## Exercise aim
From first line to last, give the material again unchanged.
*** Records supplied ***
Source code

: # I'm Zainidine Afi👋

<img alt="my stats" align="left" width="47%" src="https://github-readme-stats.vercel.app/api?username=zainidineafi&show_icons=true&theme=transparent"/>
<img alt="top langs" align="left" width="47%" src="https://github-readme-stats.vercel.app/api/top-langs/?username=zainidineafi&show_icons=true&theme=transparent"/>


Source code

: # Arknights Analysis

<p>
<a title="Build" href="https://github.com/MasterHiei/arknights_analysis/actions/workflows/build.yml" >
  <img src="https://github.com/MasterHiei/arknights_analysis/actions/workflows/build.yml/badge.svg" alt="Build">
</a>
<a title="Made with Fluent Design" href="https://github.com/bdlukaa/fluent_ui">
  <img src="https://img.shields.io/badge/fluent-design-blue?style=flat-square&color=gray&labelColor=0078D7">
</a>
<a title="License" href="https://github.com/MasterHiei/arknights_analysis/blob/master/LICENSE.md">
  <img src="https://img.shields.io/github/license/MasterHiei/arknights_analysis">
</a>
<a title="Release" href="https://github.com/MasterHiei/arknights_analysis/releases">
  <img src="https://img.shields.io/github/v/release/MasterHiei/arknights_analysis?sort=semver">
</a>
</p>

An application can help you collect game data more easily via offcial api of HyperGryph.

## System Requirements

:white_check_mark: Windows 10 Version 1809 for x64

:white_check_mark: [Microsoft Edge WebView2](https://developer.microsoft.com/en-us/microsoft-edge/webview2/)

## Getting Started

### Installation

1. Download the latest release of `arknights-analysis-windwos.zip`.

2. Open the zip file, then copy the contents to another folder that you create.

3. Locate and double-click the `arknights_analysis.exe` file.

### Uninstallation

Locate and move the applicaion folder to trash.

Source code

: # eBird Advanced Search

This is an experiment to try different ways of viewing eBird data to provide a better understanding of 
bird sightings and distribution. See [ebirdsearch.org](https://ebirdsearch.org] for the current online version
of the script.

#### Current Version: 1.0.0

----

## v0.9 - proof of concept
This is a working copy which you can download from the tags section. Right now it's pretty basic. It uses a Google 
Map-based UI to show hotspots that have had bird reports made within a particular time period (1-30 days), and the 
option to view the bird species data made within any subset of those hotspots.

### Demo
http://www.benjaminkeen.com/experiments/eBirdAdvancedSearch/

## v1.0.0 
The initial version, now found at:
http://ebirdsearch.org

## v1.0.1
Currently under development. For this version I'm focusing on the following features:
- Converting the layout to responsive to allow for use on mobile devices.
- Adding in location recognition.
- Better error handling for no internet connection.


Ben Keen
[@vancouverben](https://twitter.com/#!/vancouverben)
*** End of Records supplied ***
## Task response
Source code

: # I'm Zainidine Afi👋

<img alt="my stats" align="left" width="47%" src="https://github-readme-stats.vercel.app/api?username=zainidineafi&show_icons=true&theme=transparent"/>
<img alt="top langs" align="left" width="47%" src="https://github-readme-stats.vercel.app/api/top-langs/?username=zainidineafi&show_icons=true&theme=transparent"/>


Source code

: # Arknights Analysis

<p>
<a title="Build" href="https://github.com/MasterHiei/arknights_analysis/actions/workflows/build.yml" >
  <img src="https://github.com/MasterHiei/arknights_analysis/actions/workflows/build.yml/badge.svg" alt="Build">
</a>
<a title="Made with Fluent Design" href="https://github.com/bdlukaa/fluent_ui">
  <img src="https://img.shields.io/badge/fluent-design-blue?style=flat-square&color=gray&labelColor=0078D7">
</a>
<a title="License" href="https://github.com/MasterHiei/arknights_analysis/blob/master/LICENSE.md">
  <img src="https://img.shields.io/github/license/MasterHiei/arknights_analysis">
</a>
<a title="Release" href="https://github.com/MasterHiei/arknights_analysis/releases">
  <img src="https://img.shields.io/github/v/release/MasterHiei/arknights_analysis?sort=semver">
</a>
</p>

An application can help you collect game data more easily via offcial api of HyperGryph.

## System Requirements

:white_check_mark: Windows 10 Version 1809 for x64

:white_check_mark: [Microsoft Edge WebView2](https://developer.microsoft.com/en-us/microsoft-edge/webview2/)

## Getting Started

### Installation

1. Download the latest release of `arknights-analysis-windwos.zip`.

2. Open the zip file, then copy the contents to another folder that you create.

3. Locate and double-click the `arknights_analysis.exe` file.

### Uninstallation

Locate and move the applicaion folder to trash.

Source code

: # eBird Advanced Search

This is an experiment to try different ways of viewing eBird data to provide a better understanding of 
bird sightings and distribution. See [ebirdsearch.org](https://ebirdsearch.org] for the current online version
of the script.

#### Current Version: 1.0.0

----

## v0.9 - proof of concept
This is a working copy which you can download from the tags section. Right now it's pretty basic. It uses a Google 
Map-based UI to show hotspots that have had bird reports made within a particular time period (1-30 days), and the 
option to view the bird species data made within any subset of those hotspots.

### Demo
http://www.benjaminkeen.com/experiments/eBirdAdvancedSearch/

## v1.0.0 
The initial version, now found at:
http://ebirdsearch.org

## v1.0.1
Currently under development. For this version I'm focusing on the following features:
- Converting the layout to responsive to allow for use on mobile devices.
- Adding in location recognition.
- Better error handling for no internet connection.


Ben Keen
[@vancouverben](https://twitter.com/#!/vancouverben)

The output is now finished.